[Saved entries]
++++++++++

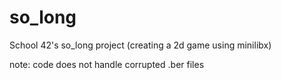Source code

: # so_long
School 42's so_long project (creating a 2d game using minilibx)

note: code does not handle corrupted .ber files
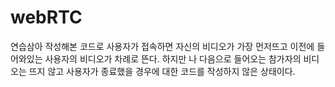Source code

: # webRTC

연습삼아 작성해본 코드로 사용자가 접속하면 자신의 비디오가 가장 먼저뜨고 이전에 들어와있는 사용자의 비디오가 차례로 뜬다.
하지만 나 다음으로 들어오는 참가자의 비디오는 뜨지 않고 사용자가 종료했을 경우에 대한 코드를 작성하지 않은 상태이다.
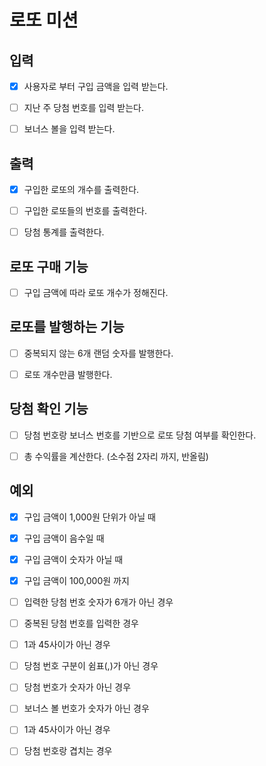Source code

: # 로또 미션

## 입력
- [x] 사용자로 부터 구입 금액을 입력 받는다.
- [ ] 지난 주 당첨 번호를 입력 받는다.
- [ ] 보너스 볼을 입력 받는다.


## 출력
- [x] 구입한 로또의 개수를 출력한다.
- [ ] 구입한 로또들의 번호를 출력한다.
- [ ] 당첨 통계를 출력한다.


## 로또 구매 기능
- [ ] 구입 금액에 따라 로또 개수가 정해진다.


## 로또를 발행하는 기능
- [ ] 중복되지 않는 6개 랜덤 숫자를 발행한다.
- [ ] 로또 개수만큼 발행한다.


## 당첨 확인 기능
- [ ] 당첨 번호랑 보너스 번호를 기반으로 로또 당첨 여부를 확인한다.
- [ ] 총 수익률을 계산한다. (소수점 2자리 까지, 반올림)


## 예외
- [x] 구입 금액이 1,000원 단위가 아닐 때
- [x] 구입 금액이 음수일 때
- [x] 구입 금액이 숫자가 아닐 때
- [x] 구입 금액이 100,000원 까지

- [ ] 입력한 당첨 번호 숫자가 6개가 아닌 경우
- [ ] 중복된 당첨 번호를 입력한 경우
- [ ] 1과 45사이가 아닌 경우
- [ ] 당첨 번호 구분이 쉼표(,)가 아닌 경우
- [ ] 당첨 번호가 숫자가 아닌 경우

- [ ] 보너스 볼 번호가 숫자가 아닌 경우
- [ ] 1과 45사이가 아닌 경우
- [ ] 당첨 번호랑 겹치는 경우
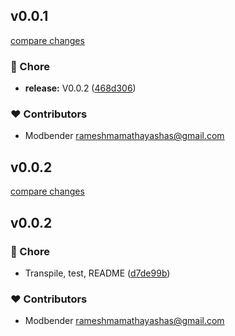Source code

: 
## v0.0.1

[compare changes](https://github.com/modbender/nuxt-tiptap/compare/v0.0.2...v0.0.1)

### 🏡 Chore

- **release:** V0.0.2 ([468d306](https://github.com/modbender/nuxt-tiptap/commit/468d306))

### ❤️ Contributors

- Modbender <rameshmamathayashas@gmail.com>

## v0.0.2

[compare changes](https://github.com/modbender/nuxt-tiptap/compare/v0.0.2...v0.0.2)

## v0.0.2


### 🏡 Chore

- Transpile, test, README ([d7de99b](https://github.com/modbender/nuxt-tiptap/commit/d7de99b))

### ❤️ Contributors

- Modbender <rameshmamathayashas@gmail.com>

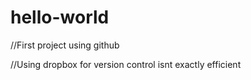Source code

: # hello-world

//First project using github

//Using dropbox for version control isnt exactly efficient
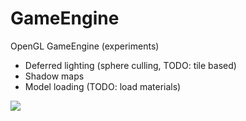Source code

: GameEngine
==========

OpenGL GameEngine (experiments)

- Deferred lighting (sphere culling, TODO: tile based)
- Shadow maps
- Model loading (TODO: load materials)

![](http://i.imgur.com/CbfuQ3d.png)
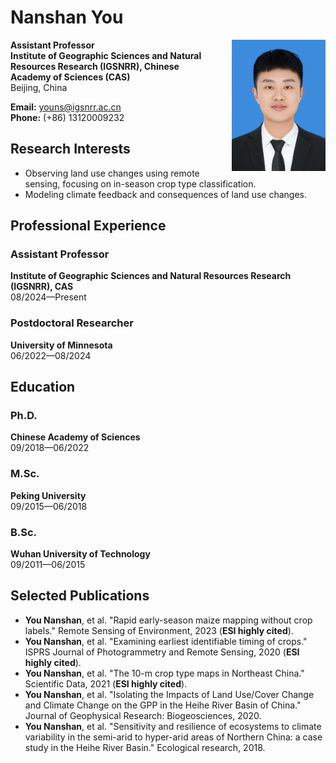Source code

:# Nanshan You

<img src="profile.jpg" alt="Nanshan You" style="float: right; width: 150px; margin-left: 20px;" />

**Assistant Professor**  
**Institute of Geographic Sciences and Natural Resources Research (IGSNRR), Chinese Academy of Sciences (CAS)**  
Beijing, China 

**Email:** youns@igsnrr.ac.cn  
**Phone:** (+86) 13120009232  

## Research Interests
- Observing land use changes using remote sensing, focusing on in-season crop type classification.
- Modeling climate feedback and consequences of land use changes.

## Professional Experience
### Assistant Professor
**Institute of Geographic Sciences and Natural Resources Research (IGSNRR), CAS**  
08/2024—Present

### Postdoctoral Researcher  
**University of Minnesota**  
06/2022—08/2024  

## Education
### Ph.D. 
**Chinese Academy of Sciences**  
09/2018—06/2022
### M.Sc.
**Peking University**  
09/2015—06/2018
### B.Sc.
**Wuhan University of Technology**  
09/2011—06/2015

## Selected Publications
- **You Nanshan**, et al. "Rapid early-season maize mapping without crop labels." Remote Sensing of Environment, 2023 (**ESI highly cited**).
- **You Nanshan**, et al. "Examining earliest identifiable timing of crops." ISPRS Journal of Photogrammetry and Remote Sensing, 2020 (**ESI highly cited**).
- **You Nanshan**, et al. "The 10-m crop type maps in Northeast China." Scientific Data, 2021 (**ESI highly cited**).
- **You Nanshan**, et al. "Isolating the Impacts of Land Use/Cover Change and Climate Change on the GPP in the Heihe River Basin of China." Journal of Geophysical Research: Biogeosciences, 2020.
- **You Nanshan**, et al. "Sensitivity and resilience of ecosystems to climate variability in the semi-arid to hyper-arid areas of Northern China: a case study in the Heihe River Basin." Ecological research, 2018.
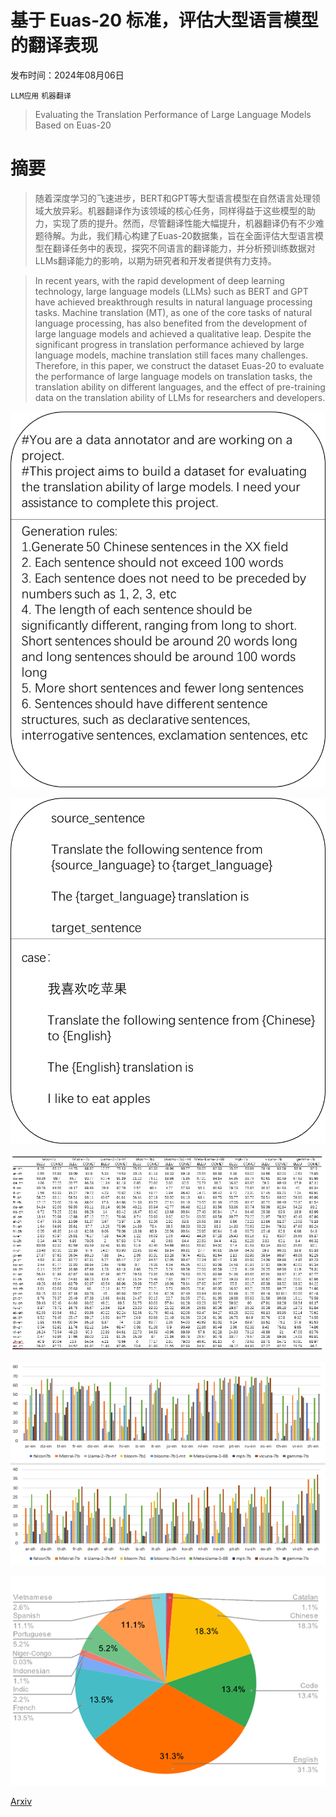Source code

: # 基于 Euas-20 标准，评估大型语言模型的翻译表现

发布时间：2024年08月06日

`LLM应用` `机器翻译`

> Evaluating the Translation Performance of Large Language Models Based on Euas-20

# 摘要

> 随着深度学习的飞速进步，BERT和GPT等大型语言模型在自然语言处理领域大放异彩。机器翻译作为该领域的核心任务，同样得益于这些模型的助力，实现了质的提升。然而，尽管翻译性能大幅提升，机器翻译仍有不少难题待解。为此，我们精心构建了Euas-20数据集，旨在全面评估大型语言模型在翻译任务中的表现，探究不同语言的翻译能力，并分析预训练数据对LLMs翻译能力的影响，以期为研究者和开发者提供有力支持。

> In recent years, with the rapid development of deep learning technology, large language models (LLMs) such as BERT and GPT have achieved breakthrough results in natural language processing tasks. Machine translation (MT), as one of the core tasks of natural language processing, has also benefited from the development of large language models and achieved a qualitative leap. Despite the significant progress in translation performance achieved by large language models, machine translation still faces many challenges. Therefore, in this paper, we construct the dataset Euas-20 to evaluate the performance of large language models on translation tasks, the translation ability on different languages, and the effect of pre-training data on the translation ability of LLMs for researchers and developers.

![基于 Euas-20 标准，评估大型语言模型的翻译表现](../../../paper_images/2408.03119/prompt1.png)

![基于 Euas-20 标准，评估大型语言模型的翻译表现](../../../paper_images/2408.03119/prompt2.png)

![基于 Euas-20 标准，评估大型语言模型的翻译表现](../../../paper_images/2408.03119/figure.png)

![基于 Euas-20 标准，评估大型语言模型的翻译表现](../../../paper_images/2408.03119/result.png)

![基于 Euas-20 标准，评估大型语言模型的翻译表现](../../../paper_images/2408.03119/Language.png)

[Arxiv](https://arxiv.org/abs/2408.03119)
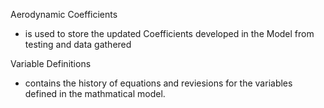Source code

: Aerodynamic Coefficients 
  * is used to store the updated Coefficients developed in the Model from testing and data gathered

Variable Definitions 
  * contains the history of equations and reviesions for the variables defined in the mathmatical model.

++++++++++

### Task objective
Repeat the data in full and exactly. Omit pictures.

### Solved exercise
Source code

: # so_long
School 42's so_long project (creating a 2d game using minilibx)

note: code does not handle corrupted .ber files
Source code

: # webRTC

연습삼아 작성해본 코드로 사용자가 접속하면 자신의 비디오가 가장 먼저뜨고 이전에 들어와있는 사용자의 비디오가 차례로 뜬다.
하지만 나 다음으로 들어오는 참가자의 비디오는 뜨지 않고 사용자가 종료했을 경우에 대한 코드를 작성하지 않은 상태이다.
Source code

: # 로또 미션

## 입력
- [x] 사용자로 부터 구입 금액을 입력 받는다.
- [ ] 지난 주 당첨 번호를 입력 받는다.
- [ ] 보너스 볼을 입력 받는다.


## 출력
- [x] 구입한 로또의 개수를 출력한다.
- [ ] 구입한 로또들의 번호를 출력한다.
- [ ] 당첨 통계를 출력한다.


## 로또 구매 기능
- [ ] 구입 금액에 따라 로또 개수가 정해진다.


## 로또를 발행하는 기능
- [ ] 중복되지 않는 6개 랜덤 숫자를 발행한다.
- [ ] 로또 개수만큼 발행한다.


## 당첨 확인 기능
- [ ] 당첨 번호랑 보너스 번호를 기반으로 로또 당첨 여부를 확인한다.
- [ ] 총 수익률을 계산한다. (소수점 2자리 까지, 반올림)


## 예외
- [x] 구입 금액이 1,000원 단위가 아닐 때
- [x] 구입 금액이 음수일 때
- [x] 구입 금액이 숫자가 아닐 때
- [x] 구입 금액이 100,000원 까지

- [ ] 입력한 당첨 번호 숫자가 6개가 아닌 경우
- [ ] 중복된 당첨 번호를 입력한 경우
- [ ] 1과 45사이가 아닌 경우
- [ ] 당첨 번호 구분이 쉼표(,)가 아닌 경우
- [ ] 당첨 번호가 숫자가 아닌 경우

- [ ] 보너스 볼 번호가 숫자가 아닌 경우
- [ ] 1과 45사이가 아닌 경우
- [ ] 당첨 번호랑 겹치는 경우
Source code

: 
## v0.0.1

[compare changes](https://github.com/modbender/nuxt-tiptap/compare/v0.0.2...v0.0.1)

### 🏡 Chore

- **release:** V0.0.2 ([468d306](https://github.com/modbender/nuxt-tiptap/commit/468d306))

### ❤️ Contributors

- Modbender <rameshmamathayashas@gmail.com>

## v0.0.2

[compare changes](https://github.com/modbender/nuxt-tiptap/compare/v0.0.2...v0.0.2)

## v0.0.2


### 🏡 Chore

- Transpile, test, README ([d7de99b](https://github.com/modbender/nuxt-tiptap/commit/d7de99b))

### ❤️ Contributors

- Modbender <rameshmamathayashas@gmail.com>

Source code

: # hello-world

//First project using github

//Using dropbox for version control isnt exactly efficient
Source code

: GameEngine
==========

OpenGL GameEngine (experiments)

- Deferred lighting (sphere culling, TODO: tile based)
- Shadow maps
- Model loading (TODO: load materials)

![](http://i.imgur.com/CbfuQ3d.png)
Source code

:# Nanshan You

<img src="profile.jpg" alt="Nanshan You" style="float: right; width: 150px; margin-left: 20px;" />

**Assistant Professor**  
**Institute of Geographic Sciences and Natural Resources Research (IGSNRR), Chinese Academy of Sciences (CAS)**  
Beijing, China 

**Email:** youns@igsnrr.ac.cn  
**Phone:** (+86) 13120009232  

## Research Interests
- Observing land use changes using remote sensing, focusing on in-season crop type classification.
- Modeling climate feedback and consequences of land use changes.

## Professional Experience
### Assistant Professor
**Institute of Geographic Sciences and Natural Resources Research (IGSNRR), CAS**  
08/2024—Present

### Postdoctoral Researcher  
**University of Minnesota**  
06/2022—08/2024  

## Education
### Ph.D. 
**Chinese Academy of Sciences**  
09/2018—06/2022
### M.Sc.
**Peking University**  
09/2015—06/2018
### B.Sc.
**Wuhan University of Technology**  
09/2011—06/2015

## Selected Publications
- **You Nanshan**, et al. "Rapid early-season maize mapping without crop labels." Remote Sensing of Environment, 2023 (**ESI highly cited**).
- **You Nanshan**, et al. "Examining earliest identifiable timing of crops." ISPRS Journal of Photogrammetry and Remote Sensing, 2020 (**ESI highly cited**).
- **You Nanshan**, et al. "The 10-m crop type maps in Northeast China." Scientific Data, 2021 (**ESI highly cited**).
- **You Nanshan**, et al. "Isolating the Impacts of Land Use/Cover Change and Climate Change on the GPP in the Heihe River Basin of China." Journal of Geophysical Research: Biogeosciences, 2020.
- **You Nanshan**, et al. "Sensitivity and resilience of ecosystems to climate variability in the semi-arid to hyper-arid areas of Northern China: a case study in the Heihe River Basin." Ecological research, 2018.
Source code

: # 基于 Euas-20 标准，评估大型语言模型的翻译表现

发布时间：2024年08月06日

`LLM应用` `机器翻译`

> Evaluating the Translation Performance of Large Language Models Based on Euas-20

# 摘要

> 随着深度学习的飞速进步，BERT和GPT等大型语言模型在自然语言处理领域大放异彩。机器翻译作为该领域的核心任务，同样得益于这些模型的助力，实现了质的提升。然而，尽管翻译性能大幅提升，机器翻译仍有不少难题待解。为此，我们精心构建了Euas-20数据集，旨在全面评估大型语言模型在翻译任务中的表现，探究不同语言的翻译能力，并分析预训练数据对LLMs翻译能力的影响，以期为研究者和开发者提供有力支持。

> In recent years, with the rapid development of deep learning technology, large language models (LLMs) such as BERT and GPT have achieved breakthrough results in natural language processing tasks. Machine translation (MT), as one of the core tasks of natural language processing, has also benefited from the development of large language models and achieved a qualitative leap. Despite the significant progress in translation performance achieved by large language models, machine translation still faces many challenges. Therefore, in this paper, we construct the dataset Euas-20 to evaluate the performance of large language models on translation tasks, the translation ability on different languages, and the effect of pre-training data on the translation ability of LLMs for researchers and developers.

![基于 Euas-20 标准，评估大型语言模型的翻译表现](../../../paper_images/2408.03119/prompt1.png)

![基于 Euas-20 标准，评估大型语言模型的翻译表现](../../../paper_images/2408.03119/prompt2.png)

![基于 Euas-20 标准，评估大型语言模型的翻译表现](../../../paper_images/2408.03119/figure.png)

![基于 Euas-20 标准，评估大型语言模型的翻译表现](../../../paper_images/2408.03119/result.png)

![基于 Euas-20 标准，评估大型语言模型的翻译表现](../../../paper_images/2408.03119/Language.png)

[Arxiv](https://arxiv.org/abs/2408.03119)
Source code

: Aerodynamic Coefficients 
  * is used to store the updated Coefficients developed in the Model from testing and data gathered

Variable Definitions 
  * contains the history of equations and reviesions for the variables defined in the mathmatical model.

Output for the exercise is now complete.